Algérie

Escale à Air Algérie à Londres




Escale à Air Algérie à Londres
Comment fonctionne une représentation d’Air Algérie à l’étranger ? Quelle est la marge de manœuvre de ses responsables et leurs contraintes ? Pourquoi nos ressortissants sont-ils rarement satisfaits du rôle de ces agences ? Quelles sont leurs propres démesures ? Halte à Portman Road. Un avertissement ferme trahit l’ambiance feutrée et placide de l’agence d’Air Algérie à Portman Road, à Londres. Son contenu est révélateur des relations souvent tendues entre les agents et les clients. Bien en vue sur les murs, l’avis menace de sanctions toute personne qui se rendrait coupable de dépassement verbal ou physique à l’égard des employés. “Pour nos ressortissants, nous ne sommes pas un service commercial mais le consulat”, assène M. Benabderahmane, chef d’escale. Selon lui, l’estampille tricolore de l’agence autorise les caprices les plus improbables. “Un client a exigé d’un agent qu’il lui parle dans une autre langue que l’anglais. Fait-il la même demande dans les magasins ?” s’interroge-t-il incrédule. Dépêché d’Alger en juillet dernier pour superviser les vols AH à l’aéroport de Heathrow, M. Benabderahmane n’est pas avare d’anecdotes sur la conduite importune d’usagers, prompts à accomplir tous les excès dès leur arrivée devant le guichet d’enregistrement. “Il n’est pas rare de voir quelqu’un vouloir enregistrer un bagage de 50 kg coûte que coûte, alors que le volume autorisé ne doit pas dépasser 32 kg”, décrit le chef d’escale.
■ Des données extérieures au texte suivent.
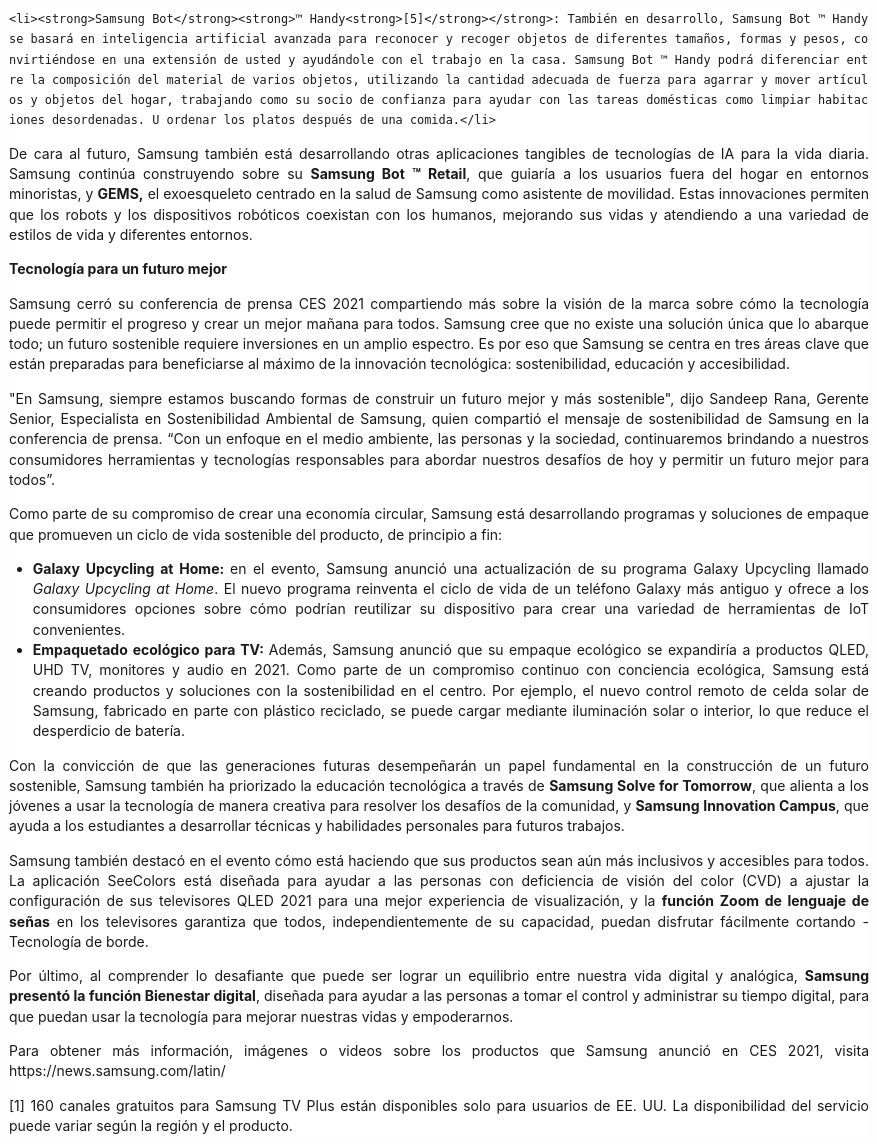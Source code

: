 	<li><strong>Samsung Bot</strong><strong>™ Handy<strong>[5]</strong></strong>: También en desarrollo, Samsung Bot ™ Handy se basará en inteligencia artificial avanzada para reconocer y recoger objetos de diferentes tamaños, formas y pesos, convirtiéndose en una extensión de usted y ayudándole con el trabajo en la casa. Samsung Bot ™ Handy podrá diferenciar entre la composición del material de varios objetos, utilizando la cantidad adecuada de fuerza para agarrar y mover artículos y objetos del hogar, trabajando como su socio de confianza para ayudar con las tareas domésticas como limpiar habitaciones desordenadas. U ordenar los platos después de una comida.</li>
</ul>
<p style="text-align: justify;">De cara al futuro, Samsung también está desarrollando otras aplicaciones tangibles de tecnologías de IA para la vida diaria. Samsung continúa construyendo sobre su <strong>Samsung Bot ™ Retail</strong>, que guiaría a los usuarios fuera del hogar en entornos minoristas, y <strong>GEMS,</strong> el exoesqueleto centrado en la salud de Samsung como asistente de movilidad. Estas innovaciones permiten que los robots y los dispositivos robóticos coexistan con los humanos, mejorando sus vidas y atendiendo a una variedad de estilos de vida y diferentes entornos.</p>
<p style="text-align: justify;"><strong>Tecnología para un futuro mejor</strong></p>
<p style="text-align: justify;">Samsung cerró su conferencia de prensa CES 2021 compartiendo más sobre la visión de la marca sobre cómo la tecnología puede permitir el progreso y crear un mejor mañana para todos. Samsung cree que no existe una solución única que lo abarque todo; un futuro sostenible requiere inversiones en un amplio espectro. Es por eso que Samsung se centra en tres áreas clave que están preparadas para beneficiarse al máximo de la innovación tecnológica: sostenibilidad, educación y accesibilidad.</p>
<p style="text-align: justify;">"En Samsung, siempre estamos buscando formas de construir un futuro mejor y más sostenible", dijo Sandeep Rana, Gerente Senior, Especialista en Sostenibilidad Ambiental de Samsung, quien compartió el mensaje de sostenibilidad de Samsung en la conferencia de prensa. “Con un enfoque en el medio ambiente, las personas y la sociedad, continuaremos brindando a nuestros consumidores herramientas y tecnologías responsables para abordar nuestros desafíos de hoy y permitir un futuro mejor para todos”.</p>
<p style="text-align: justify;">Como parte de su compromiso de crear una economía circular, Samsung está desarrollando programas y soluciones de empaque que promueven un ciclo de vida sostenible del producto, de principio a fin:</p>

<ul style="text-align: justify;">
	<li><strong>Galaxy Upcycling at Home: </strong>en el evento, Samsung anunció una actualización de su programa Galaxy Upcycling llamado <em>Galaxy Upcycling at Home</em>. El nuevo programa reinventa el ciclo de vida de un teléfono Galaxy más antiguo y ofrece a los consumidores opciones sobre cómo podrían reutilizar su dispositivo para crear una variedad de herramientas de IoT convenientes.</li>
	<li><strong> Empaquetado ecológico para TV: </strong>Además, Samsung anunció que su empaque ecológico se expandiría a productos QLED, UHD TV, monitores y audio en 2021. Como parte de un compromiso continuo con conciencia ecológica, Samsung está creando productos y soluciones con la sostenibilidad en el centro. Por ejemplo, el nuevo control remoto de celda solar de Samsung, fabricado en parte con plástico reciclado, se puede cargar mediante iluminación solar o interior, lo que reduce el desperdicio de batería.</li>
</ul>
<p style="text-align: justify;">Con la convicción de que las generaciones futuras desempeñarán un papel fundamental en la construcción de un futuro sostenible, Samsung también ha priorizado la educación tecnológica a través de <strong>Samsung Solve for Tomorrow</strong>, que alienta a los jóvenes a usar la tecnología de manera creativa para resolver los desafíos de la comunidad, y <strong>Samsung Innovation Campus</strong>, que ayuda a los estudiantes a desarrollar técnicas y habilidades personales para futuros trabajos.</p>
<p style="text-align: justify;">Samsung también destacó en el evento cómo está haciendo que sus productos sean aún más inclusivos y accesibles para todos. La aplicación SeeColors está diseñada para ayudar a las personas con deficiencia de visión del color (CVD) a ajustar la configuración de sus televisores QLED 2021 para una mejor experiencia de visualización, y la <strong>función Zoom de lenguaje de señas</strong> en los televisores garantiza que todos, independientemente de su capacidad, puedan disfrutar fácilmente cortando -Tecnología de borde.</p>
<p style="text-align: justify;">Por último, al comprender lo desafiante que puede ser lograr un equilibrio entre nuestra vida digital y analógica, <strong>Samsung presentó la función Bienestar digital</strong>, diseñada para ayudar a las personas a tomar el control y administrar su tiempo digital, para que puedan usar la tecnología para mejorar nuestras vidas y empoderarnos.</p>
<p style="text-align: justify;">Para obtener más información, imágenes o videos sobre los productos que Samsung anunció en CES 2021, visita https://news.samsung.com/latin/</p>
<p style="text-align: justify;">[1] 160 canales gratuitos para Samsung TV Plus están disponibles solo para usuarios de EE. UU. La disponibilidad del servicio puede variar según la región y el producto.</p>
Il relate aussi les déconvenues engendrées par des passagers qui se présentent aux agents de la police des frontières avec des documents de voyage falsifiés ou périmés (occasionnant une pénalité de 2 000 livres pour la compagnie) par d’autres naturalisés britanniques mais qui pensent pouvoir utiliser une vieille carte d’identité algérienne comme un visa, par des enfants sans accompagnateurs, des VIP impudents… Les exemples sont légion dans le constat fait par M. Benabderahmane qui renchérit sur le ton de la confidence : “Air Algérie a très mauvaise réputation ici.”
L’image de la représentation n’est pas ternie uniquement par le comportement fantaisiste de certains de ses clients mais par des pratiques de gestion très peu catholiques qui ont conduit au rappel du responsable de la représentation au printemps dernier et à son remplacement par un intérimaire. Les privilèges, les passe-droits et le népotisme, dit-on de bonne source, avaient converti l’escale en un club de copains.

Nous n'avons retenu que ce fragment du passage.